The options below suit people with mild to moderate hearing loss.

Nuheara IQbuds: Buy on Amazon

One of the founders of Nuheara, Justin Miller, has single-side hearing loss. So we must assume the earbuds will help those with single-sided hearing loss. Moreover, these earbuds work well for those who need to control their hearing based on the environment or situation. You’ll get more than 40 hours of listening with these earbuds. Also, the complimentary app will allow you to focus on any direction of the sounds. You’ll be able to manipulate sounds to your liking or even block sounds that are unnecessary for listening. Furthermore, you can use Nuheara on both iOS and Android devices.

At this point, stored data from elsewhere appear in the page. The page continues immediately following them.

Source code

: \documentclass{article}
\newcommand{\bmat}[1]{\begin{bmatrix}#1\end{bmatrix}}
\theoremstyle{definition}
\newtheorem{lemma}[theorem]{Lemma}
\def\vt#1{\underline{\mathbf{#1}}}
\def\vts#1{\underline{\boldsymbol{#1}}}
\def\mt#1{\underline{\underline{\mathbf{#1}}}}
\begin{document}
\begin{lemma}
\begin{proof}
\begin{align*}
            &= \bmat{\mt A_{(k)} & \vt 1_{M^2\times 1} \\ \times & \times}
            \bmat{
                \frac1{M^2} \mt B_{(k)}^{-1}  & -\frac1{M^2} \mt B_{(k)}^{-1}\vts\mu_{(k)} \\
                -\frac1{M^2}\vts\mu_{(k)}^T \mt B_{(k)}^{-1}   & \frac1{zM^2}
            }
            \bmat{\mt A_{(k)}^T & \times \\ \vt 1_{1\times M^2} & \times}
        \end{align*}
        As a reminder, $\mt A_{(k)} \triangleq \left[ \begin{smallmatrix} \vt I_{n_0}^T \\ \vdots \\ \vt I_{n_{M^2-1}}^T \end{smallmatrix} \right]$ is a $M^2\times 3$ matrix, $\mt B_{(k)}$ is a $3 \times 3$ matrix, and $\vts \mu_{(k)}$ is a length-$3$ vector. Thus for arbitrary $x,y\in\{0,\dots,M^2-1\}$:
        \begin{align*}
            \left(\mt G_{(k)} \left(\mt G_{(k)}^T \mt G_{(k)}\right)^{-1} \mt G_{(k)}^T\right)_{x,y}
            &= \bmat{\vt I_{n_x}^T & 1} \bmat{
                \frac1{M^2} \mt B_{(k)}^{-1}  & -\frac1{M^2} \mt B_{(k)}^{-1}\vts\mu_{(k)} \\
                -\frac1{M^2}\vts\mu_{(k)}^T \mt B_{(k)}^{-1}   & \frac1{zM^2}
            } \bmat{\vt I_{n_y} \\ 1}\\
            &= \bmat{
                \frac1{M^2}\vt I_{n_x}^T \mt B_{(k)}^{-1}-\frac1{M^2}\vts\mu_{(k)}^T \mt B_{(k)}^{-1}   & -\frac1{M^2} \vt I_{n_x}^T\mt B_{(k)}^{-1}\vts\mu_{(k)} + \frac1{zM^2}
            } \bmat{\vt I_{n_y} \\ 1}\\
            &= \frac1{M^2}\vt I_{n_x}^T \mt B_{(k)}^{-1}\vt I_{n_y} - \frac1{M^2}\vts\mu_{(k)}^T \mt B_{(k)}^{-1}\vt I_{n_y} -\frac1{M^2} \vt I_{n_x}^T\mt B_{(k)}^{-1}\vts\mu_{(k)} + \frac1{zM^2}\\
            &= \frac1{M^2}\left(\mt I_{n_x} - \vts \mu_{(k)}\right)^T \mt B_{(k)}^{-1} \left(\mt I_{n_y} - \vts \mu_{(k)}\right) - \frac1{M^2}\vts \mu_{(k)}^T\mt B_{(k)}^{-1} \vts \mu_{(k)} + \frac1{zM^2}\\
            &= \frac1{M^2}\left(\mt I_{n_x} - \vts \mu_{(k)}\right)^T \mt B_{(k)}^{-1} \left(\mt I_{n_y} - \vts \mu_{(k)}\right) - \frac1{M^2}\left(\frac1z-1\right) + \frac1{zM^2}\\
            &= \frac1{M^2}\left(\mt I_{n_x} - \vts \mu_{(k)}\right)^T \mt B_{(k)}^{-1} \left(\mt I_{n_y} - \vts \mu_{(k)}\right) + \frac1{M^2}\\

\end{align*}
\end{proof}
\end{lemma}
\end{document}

With all the glory of these devices, Nuheara, like many Bluetooth devices, can lose connection when using Bluetooth to use the app. Move your phone a foot away from your earbuds, and the connections can get lost. Also, charging the earbuds is a bit of a pain when you think your earbuds are charging but are not.

Jabra’s Enhance Plus:

If you are familiar with brand names like ReSound or Beltone, Jabra is under the same family company called GN. These earbuds are developed with the expertise of hearing aid design and manufacturing. Jabra allows people with mild hearing loss to benefit from using their iPhone app to make audio adjustments without needing an audiologist. First, however, you need to buy these earbuds from selected stores. They are not easily purchased online.

These earbuds give you the ability to use them for day-to-day use. However, it isn’t exactly the kind you should use for long periods. These earbuds only have 10 hours of daily use before they need to return to the charger. Most of us are up for 18 hours a day at least, which may not work. Also, the audio quality isn’t as good as a hearing aid in noisy places, according to CNet. Still, you can get around with small tasks like phone calls or listening to audio content.

AirPods Pro: Buy on Amazon

I’m not sure Steve Jobs’ vision was to get into the hearing aid business. Instead, Apple now wants to join the hearing care business. However, Apple has recently been doing a lot of work supporting people with hearing loss with several accessibility features. Added to the list, their latest AirPods Pro allows people to gain situational awareness to avoid blocking sounds around them that might be relevant.

People with hearing loss will love the easy integration with other iPhone and Apple devices. You won’t experience the issue with the lost connection as with other Bluetooth connections. By itself, the AirPods Pro doesn’t add any value for someone with hearing loss. However, combine it with the Headphone Accommodation feature, and you can get the hearing enhancement you want. 

Signia Active Pro:

Let’s be real. These are hearing aids, which come with hearing aid prices but with the look of an earbud. I’ve added this to the list if cost is not an issue for you. With this earbud-looking device, you’ll also get the full service that comes with hearing aid purchases. You’ll be able to connect with audiologists and adjust your earbuds as you need with a human available to support you. You may be able to try it before you buy. Something you can’t do with earbuds.

As with a hearing aid, you will get the clarity you should expect with this device. However, you don’t get to use the Bluetooth headset mode feature on the iPhone. So hand-free features are out of the question. Overall, these are genuinely hearing aids in disguise as earbuds. It’s capitalizing on people who are self-conscious about having a hearing aid but want to be seen as wearing an earbud. 

Hearing clearly with earbuds

It’s hard to tell if the future of hearing aids will be earbuds. I can say that many people need more sound clarity in their surroundings. They need a little more boost in volume to hear better in a particular situation. But, of course, they can’t be bothered by the high cost of hearing aids. They can find their answer in earbuds.